Sa deuxième candidature intervient dans le contexte de la crise de 1968, qui a provoqué un malaise très sérieux entre le président de la République et le chef du gouvernement, le premier accusant le second d’avoir « tout lâché » et d’avoir été « passif », si l’on en croit le témoignage d’Alain Peyrefitte. Lors de la séance parlementaire du 14 mai 1968, il est pourtant venu à l’Assemblée afin d’expliquer la position du Gouvernement face aux étudiants. Décidé à donner sa démission pour n’avoir pas été informé du voyage présidentiel à Baden, il est finalement resté à la tête d’un gouvernement remanié le 31 mai sous l’influence directe de l’Elysée. C’est donc par «fidélité au Cantal» que le Premier ministre, qui se sait en sursis, se représente devant ses électeurs. Chose rare, il joint à sa proclamation électorale un tableau récapitulatif de tous les avantages qu’il a pu obtenir pour sa circonscription lors de son précédent mandat, et ce grâce à sa présence à Matignon. Il énumère par ailleurs les mesures de son gouvernement qui ont favorisé les agriculteurs du Cantal. En outre, il justifie sa nouvelle candidature par le « devoir national », c'est-à-dire la nécessité de « barrer la route au communisme totalitaire et à l’anarchie » afin de « défendre la République. » Ce langage de peur sociale et de dramatisation, qui dénonce la « folie de quelques professionnels du désordre » et la « conjuration » contre le régime, est de nature à convaincre l’électorat conservateur des campagnes cantaloues.

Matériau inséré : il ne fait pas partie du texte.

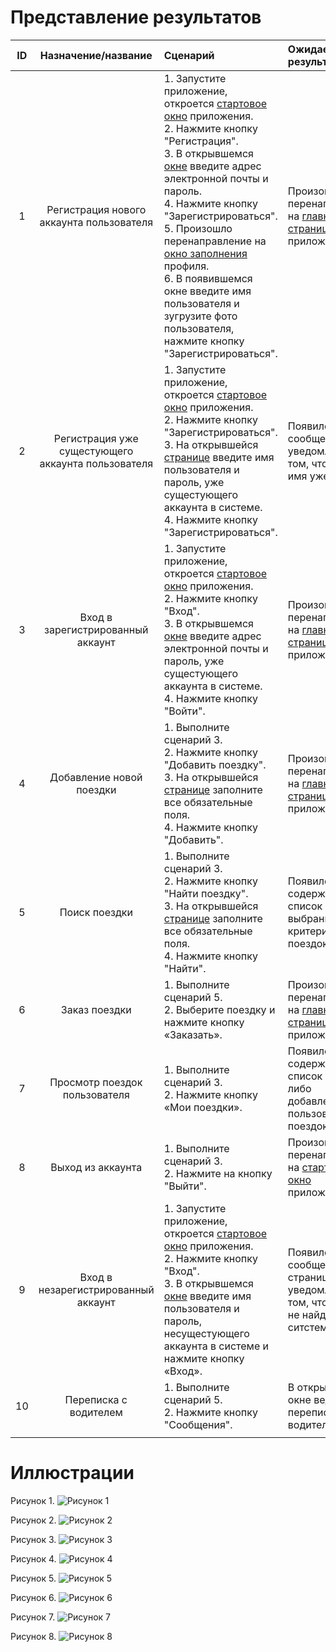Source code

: ﻿# Представление результатов

| ID | Назначение/название | Сценарий | Ожидаемый результат | Фактический результат | Оценка |
|:---:|:---:|:---|:---|:---|:---|
| 1 | Регистрация нового аккаунта пользователя | 1. Запустите приложение, откроется [стартовое окно](#1) приложения.<br> 2. Нажмите кнопку "Регистрация".<br> 3. В открывшемся [окне](#2) введите адрес электронной почты и пароль.<br>4. Нажмите кнопку "Зарегистрироваться".<br>5. Произошло перенаправление на [окно заполнения](#3) профиля.<br>6. В появившемся окне введите имя пользователя и зугрузите фото пользователя, нажмите кнопку "Зарегистрироваться".| Произошло перенаправление на [главную страницу](#5) приложения. | | |
| 2 | Регистрация уже сущестующего аккаунта пользователя | 1. Запустите приложение, откроется [стартовое окно](#1) приложения.<br> 2. Нажмите кнопку "Зарегистрироваться".<br> 3. На открывшейся [странице](#2) введите имя пользователя и пароль, уже сущестующего аккаунта в системе.<br>4. Нажмите кнопку "Зарегистрироваться".| Появилось сообщение с уведомлением о том, что данное имя уже занято. | | |
| 3 | Вход в зарегистрированный аккаунт | 1. Запустите приложение, откроется [стартовое окно](#1) приложения.<br> 2. Нажмите кнопку "Вход".<br> 3. В открывшемся [окне](#4) введите адрес электронной почты и пароль, уже сущестующего аккаунта в системе.<br>4. Нажмите кнопку "Войти".| Произошло перенаправление на [главную страницу](#5) приложения.| | |
| 4 | Добавление новой поездки | 1. Выполните сценарий 3.<br> 2. Нажмите кнопку "Добавить поездку".<br> 3. На открывшейся [странице](#5) заполните все обязательные поля.<br>4. Нажмите кнопку "Добавить".| Произошло перенаправление на [главную страницу](#5) приложения.| | |
| 5 | Поиск поездки| 1. Выполните сценарий 3.<br> 2. Нажмите кнопку "Найти поездку".<br> 3. На открывшейся [странице](#6) заполните все обязательные поля.<br>4. Нажмите кнопку "Найти".| Появилось [окно](#7) содержащее список выбранных по критериям поездок. | | |
| 6 | Заказ поездки | 1. Выполните сценарий 5.<br> 2. Выберите поездку и нажмите кнопку «Заказать».<br> | Произошло перенаправление на [главную страницу](#5) приложения. | | |
| 7 | Просмотр поездок пользователя | 1. Выполните сценарий 3.<br>2. Нажмите кнопку «Мои поездки».<br>| Появилось [окно](#8) содержащее список когда-либо добавленных пользователем поездок. | | |
| 8 | Выход из аккаунта| 1. Выполните сценарий 3.<br>2. Нажмите на кнопку "Выйти".| Произошло перенаправление на [стартовое окно](#1) приложения. | | |
| 9 | Вход в незарегистрированный аккаунт| 1. Запустите приложение, откроется [стартовое окно](#1) приложения.<br> 2. Нажмите кнопку "Вход".<br> 3. В открывшемся [окне](#2) введите имя пользователя и пароль, несущестующего аккаунта в системе и нажмите кнопку «Вход». | Появилось сообщение на странице с уведомлением о том, что аккаунт не найден в ситстеме. | | |
| 10 | Переписка с водителем| 1. Выполните сценарий 5.<br>2. Нажмите кнопку "Сообщения". | В открывшемся окне ведётся переписка с водителем. |  | |
|  |  |  |  |  |  |

# Иллюстрации

<a name="1"/>

Рисунок 1.
![Рисунок 1](../Images/Testing/1.jpg)

<a name="2"/>

Рисунок 2.
![Рисунок 2](../Images/Testing/2.jpg)

<a name="3"/>

Рисунок 3.
![Рисунок 3](../Images/Testing/3.jpg)

<a name="4"/>

Рисунок 4.
![Рисунок 4](../Images/Testing/4.jpg)

<a name="5"/>

Рисунок 5.
![Рисунок 5](../Images/Testing/5.jpg)

<a name="6"/>

Рисунок 6.
![Рисунок 6](../Images/Testing/6.jpg)

<a name="7"/>

Рисунок 7.
![Рисунок 7](../Images/Testing/7.jpg)

<a name="8"/>

Рисунок 8.
![Рисунок 8](../Images/Testing/8.jpg)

Il est réélu encore une fois dès le premier tour, avec 30 129 voix (sur 37 616 exprimés), soit presque 5 000 voix de plus qu’un an plus tôt, contre le communiste Louis Taurant, son seul adversaire, qui ne recueille que 7 487 suffrages, bien moins que le total des gauches en 1967. Inscrit au groupe de l’Union des démocrates pour la République (11 juillet 1968), dont il deviendra bientôt le président d’honneur, nommé à la Commission des affaires étrangères (13 juillet 1968), il n’interviendra jamais à la tribune, se tenant en réserve de la République. Dès la rentrée, il installe boulevard Latour-Maubourg, à Paris, une petite équipe chargée de lui construire un destin présidentiel. Ebranlé à l’automne par l’affaire Markovic, il annonce en janvier 1969, depuis Rome, qu’il serait éventuellement candidat à la succession du général de Gaulle. Elu président de la République avec 58,21 % des suffrages exprimés, il adresse le traditionnel message présidentiel à l’Assemblée, qu’il quitte officiellement le jour-même, 25 juin 1969. Son suppléant, le docteur Pierre Raynal, maire de Chaudes-Aigues, accomplira la fin de son mandat.
On sait dans quelles circonstances tragiques s’achèvent la carrière et la vie de Georges Pompidou, victime de la maladie de Waldenström, décédé le 2 avril 1974 dans son appartement de l'île Saint-Louis. Parlementaire par devoir et par nécessité, il n’aura jamais exercé pleinement sa fonction de député, lui qui était pourtant un orateur et un « debater » de grand talent.